La permanencia de El Asad es la permanencia de un Gobierno afín en la región a Teherán, el segundo tras el iraquí. Y esto no es visto con buenos ojos ni por EE UU ni por su principal aliado en la zona, Arabia Saudí, que también a apoyado de forma explícita a la oposición política y militar a El Asad.
.- El factor yihadista: la expansión del grupo yihadista Estado Islámico ha armado la retórica de El Asad contra la revuelta, agudizando sus acusaciones de terrorismo contra todos los que atacasen al régimen. Si París y Washington trataban hace dos años de consolidar el órgano opositor al Gobierno de El Asad, ahora sus esfuerzos diplomáticos giran en torno a la coalición que combate desde el aire a los yihadistas. Esto ha dado un respiro a El Asad.

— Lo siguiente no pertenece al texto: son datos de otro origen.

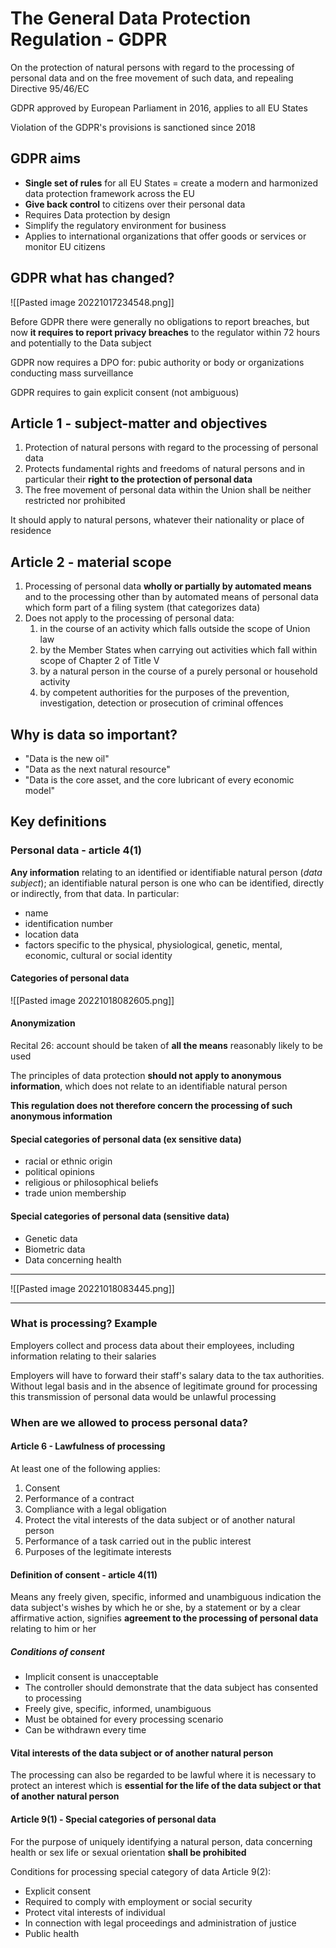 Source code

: # The General Data Protection Regulation - GDPR

On the protection of natural persons with regard to the processing of personal data and on the free movement of such data, and repealing Directive 95/46/EC

GDPR approved by European Parliament in 2016, applies to all EU States

Violation of the GDPR's provisions is sanctioned since 2018

## GDPR aims

- **Single set of rules** for all EU States = create a modern and harmonized data protection framework across the EU
- **Give back control** to citizens over their personal data
- Requires Data protection by design
- Simplify the regulatory environment for business
- Applies to international organizations that offer goods or services or monitor EU citizens

## GDPR what has changed?
![[Pasted image 20221017234548.png]]

Before GDPR there were generally no obligations to report breaches, but now **it requires to report privacy breaches** to the regulator within 72 hours and potentially to the Data subject

GDPR now requires a DPO for: pubic authority or body or organizations conducting mass surveillance

GDPR requires to gain explicit consent (not ambiguous)

## Article 1 - subject-matter and objectives

1. Protection of natural persons with regard to the processing of personal data
2. Protects fundamental rights and freedoms of natural persons and in particular their **right to the protection of personal data**
3. The free movement of personal data within the Union shall be neither restricted nor prohibited

It should apply to natural persons, whatever their nationality or place of residence

## Article 2 - material scope

1. Processing of personal data **wholly or partially by automated means** and to the processing other than by automated means of personal data which form part of a filing system (that categorizes data)
2. Does not apply to the processing of personal data:
	1. in the course of an activity which falls outside the scope of Union law
	2. by the Member States when carrying out activities which fall within scope of Chapter 2 of Title V
	3. by a natural person in the course of a purely personal or household activity
	4. by competent authorities for the purposes of the prevention, investigation, detection or prosecution of criminal offences

## Why is data so important?

- "Data is the new oil"
- "Data as the next natural resource"
- "Data is the core asset, and the core lubricant of every economic model"

## Key definitions

### Personal data - article 4(1)

**Any information** relating to an identified or identifiable natural person (*data subject*); an identifiable natural person is one who can be identified, directly or indirectly, from that data. In particular:
- name
- identification number
- location data
- factors specific to the physical, physiological, genetic, mental, economic, cultural or social identity

#### Categories of personal data

![[Pasted image 20221018082605.png]]

#### Anonymization

Recital 26: account should be taken of **all the means** reasonably likely to be used

The principles of data protection **should not apply to anonymous information**, which does not relate to an identifiable natural person

**This regulation does not therefore concern the processing of such anonymous information**

#### Special categories of personal data (ex sensitive data)

- racial or ethnic origin
- political opinions
- religious or philosophical beliefs
- trade union membership

#### Special categories of personal data (sensitive data)

- Genetic data
- Biometric data
- Data concerning health

---
![[Pasted image 20221018083445.png]]

---

### What is processing? Example

Employers collect and process data about their employees, including information relating to their salaries

Employers will have to forward their staff's salary data to the tax authorities. Without legal basis and in the absence of legitimate ground for processing this transmission of personal data would be unlawful processing

### When are we allowed to process personal data?

#### Article 6 - Lawfulness of processing

At least one of the following applies:
1. Consent
2. Performance of a contract
3. Compliance with a legal obligation
4. Protect the vital interests of the data subject or of another natural person
5. Performance of a task carried out in the public interest
6. Purposes of the legitimate interests

#### Definition of consent - article 4(11)

Means any freely given, specific, informed and unambiguous indication the data subject's wishes by which he or she, by a statement or by a clear affirmative action, signifies **agreement to the processing of personal data** relating to him or her

##### Conditions of consent

- Implicit consent is unacceptable
- The controller should demonstrate that the data subject has consented to processing
- Freely give, specific, informed, unambiguous
- Must be obtained for every processing scenario
- Can be withdrawn every time

#### Vital interests of the data subject or of another natural person

The processing can also be regarded to be lawful where it is necessary to protect an interest which is **essential for the life of the data subject or that of another natural person**

#### Article 9(1) - Special categories of personal data

For the purpose of uniquely identifying a natural person, data concerning health or sex life or sexual orientation **shall be prohibited**

Conditions for processing special category of data Article 9(2):

- Explicit consent
- Required to comply with employment or social security
- Protect vital interests of individual
- In connection with legal proceedings and administration of justice
- Public health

Moscú mantiene que la derrota del Estado Islámico necesita a El Asad en el poder para evitar una mayor desestabilización del país que aprovechen los yihadistas. Según el Kremlin, además, unos 2.000 miembros del Estado Islámico llegaron a Siria o Irak desde Rusia, muchos de origen checheno, por lo que entre sus prioridades está combatir al grupo y evitar que se vuelva en su contra con el retorno de milicianos a territorio ruso.